[WORK TO BE COMPLETED]
Based on the listing below, report how many lines contain the word "attacker". Nothing but the number, please.
(INPUT DATA Opens)
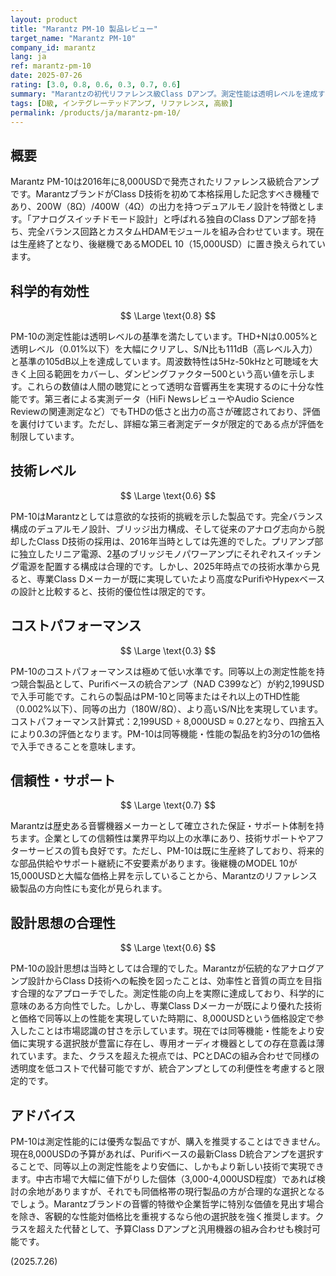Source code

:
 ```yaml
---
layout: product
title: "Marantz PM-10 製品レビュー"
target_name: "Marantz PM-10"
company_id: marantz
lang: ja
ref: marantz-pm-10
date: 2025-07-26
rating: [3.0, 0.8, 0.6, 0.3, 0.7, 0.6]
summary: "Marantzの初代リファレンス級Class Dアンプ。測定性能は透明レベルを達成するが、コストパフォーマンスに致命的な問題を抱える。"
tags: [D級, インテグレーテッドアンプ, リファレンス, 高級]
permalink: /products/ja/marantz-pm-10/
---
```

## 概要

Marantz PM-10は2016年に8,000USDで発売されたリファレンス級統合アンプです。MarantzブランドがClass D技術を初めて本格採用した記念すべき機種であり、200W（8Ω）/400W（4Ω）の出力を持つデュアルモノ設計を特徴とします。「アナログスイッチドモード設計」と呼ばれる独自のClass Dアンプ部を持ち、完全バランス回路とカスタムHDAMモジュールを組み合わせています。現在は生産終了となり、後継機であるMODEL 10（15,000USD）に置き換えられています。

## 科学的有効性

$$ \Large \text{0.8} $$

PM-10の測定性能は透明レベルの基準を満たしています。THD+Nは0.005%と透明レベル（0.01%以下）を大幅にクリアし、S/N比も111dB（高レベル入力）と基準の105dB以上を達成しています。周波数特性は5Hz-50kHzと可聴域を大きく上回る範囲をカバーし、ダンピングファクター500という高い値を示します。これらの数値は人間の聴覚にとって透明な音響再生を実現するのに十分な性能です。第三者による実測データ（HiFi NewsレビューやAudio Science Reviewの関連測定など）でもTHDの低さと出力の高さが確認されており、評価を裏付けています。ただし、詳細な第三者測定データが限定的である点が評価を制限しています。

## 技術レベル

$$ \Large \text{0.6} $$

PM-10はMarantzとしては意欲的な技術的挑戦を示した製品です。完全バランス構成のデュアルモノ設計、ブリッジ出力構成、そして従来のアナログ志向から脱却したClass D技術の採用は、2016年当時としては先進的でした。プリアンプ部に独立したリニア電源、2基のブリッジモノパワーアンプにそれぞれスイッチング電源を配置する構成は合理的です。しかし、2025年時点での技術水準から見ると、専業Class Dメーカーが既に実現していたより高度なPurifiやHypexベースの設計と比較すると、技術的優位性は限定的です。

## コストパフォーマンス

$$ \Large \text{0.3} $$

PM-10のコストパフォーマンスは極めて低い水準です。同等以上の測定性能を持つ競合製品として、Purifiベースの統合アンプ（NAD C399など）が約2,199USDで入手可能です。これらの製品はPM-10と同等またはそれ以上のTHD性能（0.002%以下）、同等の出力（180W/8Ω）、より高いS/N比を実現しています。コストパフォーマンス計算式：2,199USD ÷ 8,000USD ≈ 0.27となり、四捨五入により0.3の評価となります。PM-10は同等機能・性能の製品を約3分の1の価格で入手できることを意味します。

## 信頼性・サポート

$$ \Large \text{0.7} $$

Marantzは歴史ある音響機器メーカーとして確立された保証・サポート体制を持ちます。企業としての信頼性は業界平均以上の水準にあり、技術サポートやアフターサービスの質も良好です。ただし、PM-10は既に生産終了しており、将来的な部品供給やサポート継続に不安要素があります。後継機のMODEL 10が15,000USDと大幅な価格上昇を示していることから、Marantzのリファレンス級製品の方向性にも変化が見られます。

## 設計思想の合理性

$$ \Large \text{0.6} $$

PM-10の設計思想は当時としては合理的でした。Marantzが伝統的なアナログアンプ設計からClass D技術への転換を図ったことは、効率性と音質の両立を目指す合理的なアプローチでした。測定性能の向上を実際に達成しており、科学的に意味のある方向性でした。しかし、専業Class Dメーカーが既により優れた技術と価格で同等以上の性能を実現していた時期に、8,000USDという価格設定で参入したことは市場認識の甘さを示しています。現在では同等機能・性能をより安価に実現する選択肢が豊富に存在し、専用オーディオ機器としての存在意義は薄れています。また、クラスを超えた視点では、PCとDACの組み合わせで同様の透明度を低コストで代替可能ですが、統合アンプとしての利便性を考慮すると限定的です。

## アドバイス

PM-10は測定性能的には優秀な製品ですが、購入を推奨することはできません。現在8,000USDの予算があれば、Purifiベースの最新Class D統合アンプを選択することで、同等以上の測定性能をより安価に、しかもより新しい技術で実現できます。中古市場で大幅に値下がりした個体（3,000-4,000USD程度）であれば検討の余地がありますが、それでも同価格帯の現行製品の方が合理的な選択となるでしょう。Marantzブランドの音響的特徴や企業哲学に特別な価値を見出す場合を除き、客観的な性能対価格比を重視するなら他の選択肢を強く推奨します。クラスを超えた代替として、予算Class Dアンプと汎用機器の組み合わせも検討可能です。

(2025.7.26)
(INPUT DATA Closes)
(INPUT DATA Opens)
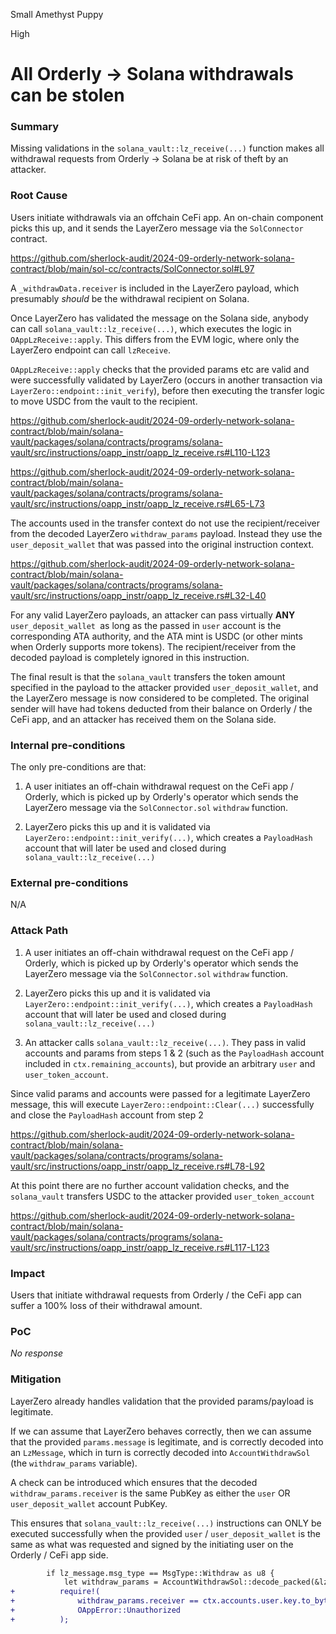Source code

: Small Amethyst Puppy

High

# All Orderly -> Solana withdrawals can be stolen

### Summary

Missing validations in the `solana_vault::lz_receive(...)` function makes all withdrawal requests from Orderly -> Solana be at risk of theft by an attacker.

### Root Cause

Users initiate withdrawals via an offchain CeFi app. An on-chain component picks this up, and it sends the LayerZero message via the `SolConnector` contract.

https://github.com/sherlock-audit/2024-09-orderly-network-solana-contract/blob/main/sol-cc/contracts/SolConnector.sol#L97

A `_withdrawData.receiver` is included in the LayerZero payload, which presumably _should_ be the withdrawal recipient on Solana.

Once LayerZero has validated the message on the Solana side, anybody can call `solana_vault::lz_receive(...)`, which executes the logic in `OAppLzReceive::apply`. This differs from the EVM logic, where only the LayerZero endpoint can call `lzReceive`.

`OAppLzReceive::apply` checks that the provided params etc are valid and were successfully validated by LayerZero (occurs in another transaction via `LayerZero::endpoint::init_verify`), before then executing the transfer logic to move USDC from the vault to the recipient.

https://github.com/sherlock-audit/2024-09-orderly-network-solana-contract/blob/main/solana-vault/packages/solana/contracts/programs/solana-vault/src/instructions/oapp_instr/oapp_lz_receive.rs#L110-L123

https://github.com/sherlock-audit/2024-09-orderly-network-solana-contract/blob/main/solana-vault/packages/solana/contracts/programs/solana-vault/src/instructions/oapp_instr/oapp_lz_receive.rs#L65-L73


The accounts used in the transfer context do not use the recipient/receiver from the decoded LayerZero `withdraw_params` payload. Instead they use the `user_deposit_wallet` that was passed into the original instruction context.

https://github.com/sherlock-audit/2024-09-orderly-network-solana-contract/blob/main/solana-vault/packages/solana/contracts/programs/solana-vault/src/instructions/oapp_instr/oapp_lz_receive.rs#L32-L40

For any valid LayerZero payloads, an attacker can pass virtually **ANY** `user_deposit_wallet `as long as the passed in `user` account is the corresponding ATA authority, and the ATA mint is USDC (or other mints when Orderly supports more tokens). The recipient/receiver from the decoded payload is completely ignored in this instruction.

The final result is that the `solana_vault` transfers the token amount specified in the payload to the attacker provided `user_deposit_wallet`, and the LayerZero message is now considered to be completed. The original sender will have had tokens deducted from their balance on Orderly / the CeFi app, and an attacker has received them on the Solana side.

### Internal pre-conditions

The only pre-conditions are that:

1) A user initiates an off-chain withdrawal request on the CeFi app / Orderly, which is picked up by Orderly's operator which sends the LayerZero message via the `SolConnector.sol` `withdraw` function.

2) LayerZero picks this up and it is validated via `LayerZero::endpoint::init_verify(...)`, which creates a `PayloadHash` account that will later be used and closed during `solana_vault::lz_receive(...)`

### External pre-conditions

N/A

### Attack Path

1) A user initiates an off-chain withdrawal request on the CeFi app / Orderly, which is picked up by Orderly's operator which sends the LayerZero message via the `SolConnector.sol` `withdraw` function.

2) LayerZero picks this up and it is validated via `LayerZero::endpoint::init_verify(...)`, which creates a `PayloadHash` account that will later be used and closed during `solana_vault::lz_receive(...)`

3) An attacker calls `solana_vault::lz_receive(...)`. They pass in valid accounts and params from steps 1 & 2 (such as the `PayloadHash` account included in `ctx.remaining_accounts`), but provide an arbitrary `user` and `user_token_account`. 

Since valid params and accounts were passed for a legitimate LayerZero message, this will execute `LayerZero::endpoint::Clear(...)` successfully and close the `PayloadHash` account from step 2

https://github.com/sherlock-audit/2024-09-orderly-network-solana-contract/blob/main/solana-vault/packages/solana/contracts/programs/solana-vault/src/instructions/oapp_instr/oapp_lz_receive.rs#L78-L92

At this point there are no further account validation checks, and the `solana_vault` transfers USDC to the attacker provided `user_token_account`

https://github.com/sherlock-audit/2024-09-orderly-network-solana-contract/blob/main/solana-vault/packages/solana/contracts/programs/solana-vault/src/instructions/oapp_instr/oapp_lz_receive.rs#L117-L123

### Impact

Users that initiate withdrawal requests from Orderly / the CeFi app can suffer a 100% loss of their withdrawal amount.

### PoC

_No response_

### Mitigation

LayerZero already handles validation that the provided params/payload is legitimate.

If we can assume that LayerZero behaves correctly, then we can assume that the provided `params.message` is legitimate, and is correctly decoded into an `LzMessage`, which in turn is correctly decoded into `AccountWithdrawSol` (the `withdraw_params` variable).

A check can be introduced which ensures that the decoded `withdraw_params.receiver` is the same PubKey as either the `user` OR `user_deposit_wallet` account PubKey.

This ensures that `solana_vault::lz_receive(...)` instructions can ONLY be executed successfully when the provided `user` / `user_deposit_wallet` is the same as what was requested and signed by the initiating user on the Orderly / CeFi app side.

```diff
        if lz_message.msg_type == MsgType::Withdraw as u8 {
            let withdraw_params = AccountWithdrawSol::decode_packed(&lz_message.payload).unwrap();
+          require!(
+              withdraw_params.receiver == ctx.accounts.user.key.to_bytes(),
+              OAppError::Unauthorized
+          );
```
(INPUT DATA Closes)
[YOUR SOLUTION]
5